Chances are that your tooling allows you to perform these operations. Unless, of course, you are an unlucky fellow or you prefer to roll your own code.
The data we’re using looks like this:
select *
from sport_interests
limit 5| Name | Activity | Number |
|---|---|---|
| Charlie | Dancing | 65.35 |
| Charlie | Basketball | 38.10 |
| Jack | Basketball | 36.19 |
| Bob | Hiking | 53.84 |
| Frank | Running | 74.29 |
Pivoting in SQL looks like this:
select
name,
sum(case when Activity = 'Running' then Number end) as running,
sum(case when Activity = 'Tennis' then Number end) as tennis
from sport_interests
group by name| Name | running | tennis |
|---|---|---|
| David | NA | NA |
| Jack | NA | NA |
| Isabel | NA | 60.97 |
| Alice | NA | NA |
| Bob | NA | NA |
| Emma | 29.54 | 86.50 |
| Henry | 96.27 | NA |
| Charlie | NA | NA |
| Frank | 101.59 | NA |
| Grace | NA | NA |
If you need to pivot into a lot of columns, you are going to have a bad time. First, you need to specify each column that is not being pivoted into the select statement as well as the group by clause. Second, you need to manually type out each column that appears in the pivot.

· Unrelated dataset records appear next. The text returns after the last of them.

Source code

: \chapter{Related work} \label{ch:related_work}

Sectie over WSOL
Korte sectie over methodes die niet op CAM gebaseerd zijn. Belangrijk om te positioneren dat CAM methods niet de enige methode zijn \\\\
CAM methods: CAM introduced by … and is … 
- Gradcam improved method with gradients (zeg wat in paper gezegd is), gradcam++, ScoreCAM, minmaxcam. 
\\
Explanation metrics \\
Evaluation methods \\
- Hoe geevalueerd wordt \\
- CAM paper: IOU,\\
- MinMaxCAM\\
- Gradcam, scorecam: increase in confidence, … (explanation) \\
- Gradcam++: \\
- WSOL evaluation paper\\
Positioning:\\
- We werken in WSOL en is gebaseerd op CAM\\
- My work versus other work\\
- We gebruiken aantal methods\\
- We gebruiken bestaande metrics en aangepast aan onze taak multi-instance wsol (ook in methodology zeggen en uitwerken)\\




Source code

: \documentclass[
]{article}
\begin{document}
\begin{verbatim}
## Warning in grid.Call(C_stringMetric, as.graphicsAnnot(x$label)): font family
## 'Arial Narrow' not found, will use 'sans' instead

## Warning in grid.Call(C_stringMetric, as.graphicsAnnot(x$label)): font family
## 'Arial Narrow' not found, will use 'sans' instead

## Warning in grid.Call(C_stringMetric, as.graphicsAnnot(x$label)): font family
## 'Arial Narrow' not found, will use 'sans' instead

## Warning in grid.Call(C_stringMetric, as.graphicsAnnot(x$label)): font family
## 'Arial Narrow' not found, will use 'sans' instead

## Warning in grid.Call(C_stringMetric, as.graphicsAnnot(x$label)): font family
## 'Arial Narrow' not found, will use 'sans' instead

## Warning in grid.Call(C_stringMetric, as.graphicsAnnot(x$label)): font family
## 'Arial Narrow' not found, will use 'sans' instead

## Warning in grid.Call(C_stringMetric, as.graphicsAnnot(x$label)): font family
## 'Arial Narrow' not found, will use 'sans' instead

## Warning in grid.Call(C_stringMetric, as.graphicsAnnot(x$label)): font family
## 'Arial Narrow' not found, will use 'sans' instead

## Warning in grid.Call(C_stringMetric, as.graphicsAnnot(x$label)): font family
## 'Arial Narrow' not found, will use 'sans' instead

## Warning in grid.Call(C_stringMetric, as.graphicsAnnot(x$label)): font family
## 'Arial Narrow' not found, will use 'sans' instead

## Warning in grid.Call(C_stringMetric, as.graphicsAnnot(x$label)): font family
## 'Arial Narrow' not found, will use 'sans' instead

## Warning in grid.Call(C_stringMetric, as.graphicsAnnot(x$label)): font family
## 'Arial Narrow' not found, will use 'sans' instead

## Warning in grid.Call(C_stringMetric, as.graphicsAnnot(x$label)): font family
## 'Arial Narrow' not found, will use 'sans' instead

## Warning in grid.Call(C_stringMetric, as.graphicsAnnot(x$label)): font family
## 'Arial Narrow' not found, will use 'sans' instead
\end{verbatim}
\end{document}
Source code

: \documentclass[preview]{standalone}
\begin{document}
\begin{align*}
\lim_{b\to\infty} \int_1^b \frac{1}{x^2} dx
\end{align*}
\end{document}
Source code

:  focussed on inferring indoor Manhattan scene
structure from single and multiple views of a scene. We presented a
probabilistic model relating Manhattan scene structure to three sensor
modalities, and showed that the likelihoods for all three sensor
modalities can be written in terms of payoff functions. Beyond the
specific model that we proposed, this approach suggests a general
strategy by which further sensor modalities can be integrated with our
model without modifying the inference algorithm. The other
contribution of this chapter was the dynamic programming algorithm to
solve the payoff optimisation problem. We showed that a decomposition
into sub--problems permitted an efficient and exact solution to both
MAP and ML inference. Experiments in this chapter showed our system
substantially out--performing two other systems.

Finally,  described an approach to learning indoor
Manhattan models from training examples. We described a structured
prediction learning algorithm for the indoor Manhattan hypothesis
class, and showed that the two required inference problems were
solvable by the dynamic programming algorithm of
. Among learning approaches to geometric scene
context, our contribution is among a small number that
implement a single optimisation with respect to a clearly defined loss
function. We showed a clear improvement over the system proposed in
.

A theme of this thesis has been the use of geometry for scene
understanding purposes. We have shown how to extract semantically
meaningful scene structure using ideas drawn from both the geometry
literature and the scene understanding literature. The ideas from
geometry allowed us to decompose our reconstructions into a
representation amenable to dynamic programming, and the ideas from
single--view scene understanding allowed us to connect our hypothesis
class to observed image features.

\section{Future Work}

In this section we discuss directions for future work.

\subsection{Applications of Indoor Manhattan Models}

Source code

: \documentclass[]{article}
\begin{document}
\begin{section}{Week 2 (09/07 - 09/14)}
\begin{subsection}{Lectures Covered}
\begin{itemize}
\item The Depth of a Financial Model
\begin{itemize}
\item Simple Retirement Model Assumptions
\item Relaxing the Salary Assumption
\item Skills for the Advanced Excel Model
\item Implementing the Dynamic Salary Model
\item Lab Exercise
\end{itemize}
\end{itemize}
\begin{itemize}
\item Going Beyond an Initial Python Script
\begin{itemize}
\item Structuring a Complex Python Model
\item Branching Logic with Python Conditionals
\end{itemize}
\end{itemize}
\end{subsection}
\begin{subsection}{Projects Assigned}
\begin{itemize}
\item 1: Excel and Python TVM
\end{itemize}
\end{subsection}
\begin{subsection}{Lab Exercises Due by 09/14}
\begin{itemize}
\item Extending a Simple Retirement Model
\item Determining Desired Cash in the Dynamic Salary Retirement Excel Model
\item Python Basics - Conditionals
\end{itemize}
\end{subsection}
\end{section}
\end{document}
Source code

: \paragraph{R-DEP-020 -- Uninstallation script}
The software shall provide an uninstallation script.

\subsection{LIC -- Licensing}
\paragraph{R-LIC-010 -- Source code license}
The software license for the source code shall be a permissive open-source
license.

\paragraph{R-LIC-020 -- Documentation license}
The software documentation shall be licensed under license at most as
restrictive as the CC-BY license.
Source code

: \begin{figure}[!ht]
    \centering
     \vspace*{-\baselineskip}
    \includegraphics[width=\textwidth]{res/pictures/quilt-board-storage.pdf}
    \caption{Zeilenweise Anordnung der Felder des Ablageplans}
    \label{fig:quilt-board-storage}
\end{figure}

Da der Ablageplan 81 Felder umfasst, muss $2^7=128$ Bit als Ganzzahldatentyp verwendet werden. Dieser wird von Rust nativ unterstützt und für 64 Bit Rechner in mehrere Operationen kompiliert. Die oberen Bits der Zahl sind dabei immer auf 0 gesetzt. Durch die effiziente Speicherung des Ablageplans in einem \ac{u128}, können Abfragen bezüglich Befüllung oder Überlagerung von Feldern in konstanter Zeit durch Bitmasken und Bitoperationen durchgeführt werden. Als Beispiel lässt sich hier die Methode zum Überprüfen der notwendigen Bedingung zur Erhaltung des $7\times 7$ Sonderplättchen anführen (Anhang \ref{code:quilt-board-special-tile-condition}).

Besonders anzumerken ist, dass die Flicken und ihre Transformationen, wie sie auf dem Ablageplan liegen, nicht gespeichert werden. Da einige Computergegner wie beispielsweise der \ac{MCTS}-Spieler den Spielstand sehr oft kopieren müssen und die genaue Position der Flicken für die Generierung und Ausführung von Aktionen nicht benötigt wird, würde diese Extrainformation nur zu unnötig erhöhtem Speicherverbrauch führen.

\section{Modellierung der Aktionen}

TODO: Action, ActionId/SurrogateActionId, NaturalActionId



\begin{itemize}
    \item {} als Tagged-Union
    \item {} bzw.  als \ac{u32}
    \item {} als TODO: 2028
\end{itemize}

Nonetheless, I love pivoting in SQL because you can individually define how each column is pivoted. Maybe you need to average one column, but sum another? Maybe you want to add two conditional statements when you are pivoting Activity = 'Running'? I’ve done my fair share of intricate SQL pivots that would have taken me much more time in other languages.
Unpivoting is a little tricky in SQL. Essentially, we’ll be creating multiple select statements for each column we would like to unpivot, with each select statement containing a different column:
select
name,
'Running' as Activity,
running as Number
from sport_interests_pivot
UNION ALL
select
name,
'Tennis' as Activity,
tennis as Number
from sport_interests_pivot| Name | Activity | Number |
|---|---|---|
| Charlie | Running | NA |
| Jack | Running | NA |
| Henry | Running | 96.27 |
| David | Running | NA |
| Frank | Running | 101.59 |
| Grace | Running | NA |
| Bob | Running | NA |
| Emma | Running | 29.54 |
| Isabel | Running | NA |
| Alice | Running | NA |
I don’t love unpivoting in SQL. When pivoting, a single line of code translates into a column, whereas a single column translates into a whole separate SQL statement. Please use some framework or an engine that supports unpivoting through a function (e.g. Snowflake’s UNPIVOT or dbt’s unpivot macro).